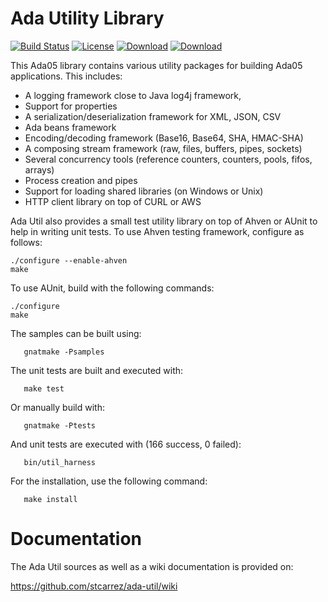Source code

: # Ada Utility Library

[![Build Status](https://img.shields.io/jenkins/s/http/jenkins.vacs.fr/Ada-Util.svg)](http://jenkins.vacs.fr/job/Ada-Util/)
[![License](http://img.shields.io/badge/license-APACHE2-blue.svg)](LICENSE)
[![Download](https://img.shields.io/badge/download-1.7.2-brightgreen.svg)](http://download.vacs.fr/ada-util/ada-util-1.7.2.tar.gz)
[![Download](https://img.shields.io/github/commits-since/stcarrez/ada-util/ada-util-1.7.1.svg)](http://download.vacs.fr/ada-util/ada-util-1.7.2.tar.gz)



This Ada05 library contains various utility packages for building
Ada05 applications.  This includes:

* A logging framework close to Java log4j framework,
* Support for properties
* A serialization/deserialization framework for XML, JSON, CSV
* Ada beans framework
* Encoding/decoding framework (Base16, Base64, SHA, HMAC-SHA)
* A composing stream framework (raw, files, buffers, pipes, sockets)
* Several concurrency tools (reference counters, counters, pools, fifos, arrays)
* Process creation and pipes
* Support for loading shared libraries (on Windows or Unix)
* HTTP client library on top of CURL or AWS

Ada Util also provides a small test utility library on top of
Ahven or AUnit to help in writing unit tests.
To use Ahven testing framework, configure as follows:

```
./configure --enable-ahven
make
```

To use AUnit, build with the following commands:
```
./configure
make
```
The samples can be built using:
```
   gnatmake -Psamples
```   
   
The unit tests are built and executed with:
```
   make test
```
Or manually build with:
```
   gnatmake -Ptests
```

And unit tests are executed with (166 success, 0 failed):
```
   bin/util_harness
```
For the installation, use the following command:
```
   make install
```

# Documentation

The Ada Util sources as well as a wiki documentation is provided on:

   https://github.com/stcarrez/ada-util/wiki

TASK TO COMPLETE :: Check the records above and copy each line that has the string "wiki".

ANSWER FOR THIS EXERCISE ::
The Ada Util sources as well as a wiki documentation is provided on:
   https://github.com/stcarrez/ada-util/wiki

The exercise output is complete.